The team has gradually introduced a major upgrade package for its MCL60, but drivers and management have sought to play down expectations for recent races. Nevertheless, McLaren scored podiums at the Red Bull Ring, Silverstone and in the Spa sprint race last weekend.
However, Lando Norris then classified seventh in the Belgian GP after dropping three places during the opening stint due to struggles on the medium tyres.
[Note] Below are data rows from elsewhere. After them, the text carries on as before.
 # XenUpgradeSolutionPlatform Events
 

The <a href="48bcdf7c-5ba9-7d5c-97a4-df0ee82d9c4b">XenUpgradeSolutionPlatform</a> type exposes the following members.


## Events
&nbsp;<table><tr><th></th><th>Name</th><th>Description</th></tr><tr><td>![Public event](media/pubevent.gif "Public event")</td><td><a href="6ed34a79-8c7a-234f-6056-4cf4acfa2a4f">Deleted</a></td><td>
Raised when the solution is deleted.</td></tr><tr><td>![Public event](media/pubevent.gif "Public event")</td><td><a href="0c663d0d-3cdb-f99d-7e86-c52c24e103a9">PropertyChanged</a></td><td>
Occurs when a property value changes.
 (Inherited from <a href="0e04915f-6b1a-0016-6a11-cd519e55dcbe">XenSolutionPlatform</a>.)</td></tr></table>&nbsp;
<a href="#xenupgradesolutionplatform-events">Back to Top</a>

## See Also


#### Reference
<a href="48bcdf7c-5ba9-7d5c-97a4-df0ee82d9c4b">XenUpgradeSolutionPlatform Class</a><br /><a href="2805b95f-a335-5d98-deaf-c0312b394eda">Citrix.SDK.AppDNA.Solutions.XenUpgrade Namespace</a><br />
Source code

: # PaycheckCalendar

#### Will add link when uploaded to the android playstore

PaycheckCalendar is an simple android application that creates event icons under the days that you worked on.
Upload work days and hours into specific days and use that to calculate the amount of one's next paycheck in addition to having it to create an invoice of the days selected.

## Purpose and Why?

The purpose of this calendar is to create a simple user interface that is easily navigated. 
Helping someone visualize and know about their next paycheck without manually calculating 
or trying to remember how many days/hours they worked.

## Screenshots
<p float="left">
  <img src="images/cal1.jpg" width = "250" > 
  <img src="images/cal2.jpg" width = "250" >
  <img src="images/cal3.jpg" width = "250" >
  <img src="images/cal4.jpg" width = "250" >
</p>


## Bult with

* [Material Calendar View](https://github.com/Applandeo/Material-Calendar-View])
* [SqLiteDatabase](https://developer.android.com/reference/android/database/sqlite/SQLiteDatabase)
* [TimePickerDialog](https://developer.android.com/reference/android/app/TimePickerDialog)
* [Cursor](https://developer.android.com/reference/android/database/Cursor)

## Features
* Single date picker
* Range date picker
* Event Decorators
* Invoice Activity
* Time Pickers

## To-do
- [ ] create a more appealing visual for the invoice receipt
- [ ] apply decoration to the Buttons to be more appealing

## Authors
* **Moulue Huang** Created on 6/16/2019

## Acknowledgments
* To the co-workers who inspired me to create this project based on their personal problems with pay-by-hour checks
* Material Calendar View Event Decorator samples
He then made an earlier stop for hard tyres, which similarly backfired to leave the Briton feeling as though he was running “last”.
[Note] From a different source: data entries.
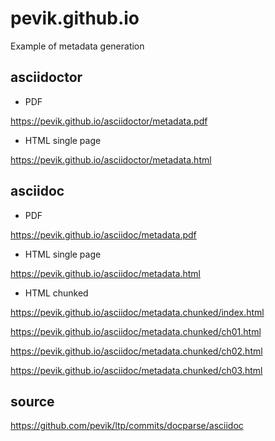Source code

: # pevik.github.io

Example of metadata generation

## asciidoctor
* PDF

<https://pevik.github.io/asciidoctor/metadata.pdf>

* HTML single page

<https://pevik.github.io/asciidoctor/metadata.html>

## asciidoc
* PDF

<https://pevik.github.io/asciidoc/metadata.pdf>

* HTML single page

<https://pevik.github.io/asciidoc/metadata.html>

* HTML chunked

<https://pevik.github.io/asciidoc/metadata.chunked/index.html>

<https://pevik.github.io/asciidoc/metadata.chunked/ch01.html>

<https://pevik.github.io/asciidoc/metadata.chunked/ch02.html>

<https://pevik.github.io/asciidoc/metadata.chunked/ch03.html>

## source
<https://github.com/pevik/ltp/commits/docparse/asciidoc>
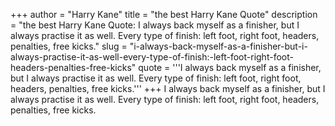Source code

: +++
author = "Harry Kane"
title = "the best Harry Kane Quote"
description = "the best Harry Kane Quote: I always back myself as a finisher, but I always practise it as well. Every type of finish: left foot, right foot, headers, penalties, free kicks."
slug = "i-always-back-myself-as-a-finisher-but-i-always-practise-it-as-well-every-type-of-finish:-left-foot-right-foot-headers-penalties-free-kicks"
quote = '''I always back myself as a finisher, but I always practise it as well. Every type of finish: left foot, right foot, headers, penalties, free kicks.'''
+++
I always back myself as a finisher, but I always practise it as well. Every type of finish: left foot, right foot, headers, penalties, free kicks.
With Oscar Piastri retiring owing to steering damage from a first-corner collision with Carlos Sainz, Stella reckoned the Spa weekend had proved a “reality check” and showed that his team had “urgent work” to undertake to resolve weaknesses that would carry over to the Italian GP.
He said: “This weekend told us that where we could do work.
“The car is improved in some areas. This was confirmed. But, at the same time, this weekend confirmed the areas that we haven't addressed yet.
“[It] gives us a reality check that there's more work to do and, to some extent, confirms that those areas, they need to be addressed quite urgently.
“This urgency, for instance, comes from the fact that a second race after [the summer] shutdown is Monza. You can't go racing in Monza like [we did in Spa].
“So, there's urgent work that needs to happen at McLaren to fix the situation.”
McLaren’s Spa vulnerability was on account of having piled design and production resources into bringing the radical update, but the trade-off meant turning up to the high-speed circuit without an optimised low-drag rear wing specification - an element that will be critical for Monza.
Stella continued: “We have to very frankly admit that, while this configuration gave us an advantage in the previous days, [the GP] was starting to be a significant issue.
The Italian added: “Overall, let's say there's some learning we take out of this weekend. I think the opportunity to remark is not like we necessarily wanted to target this configuration.
“Fixing the efficiency of the car at low drag is on the to-do list. But it was lower than some of the priorities that we have worked on in the previous months.”
After his compromised race strategy, Norris implied that the team’s focus on upgrading the car had come at the expense of race execution. But Stella moved to clarify any relationship.
He said: “I don't think there's a correlation between the fact that we were focused on the upgrades and then the decisions on set-up that you make once you are here in Spa.
“The real correlation is the fact that, because we were very busy on working on other things, we didn't have the time to work on low-drag rear wings.”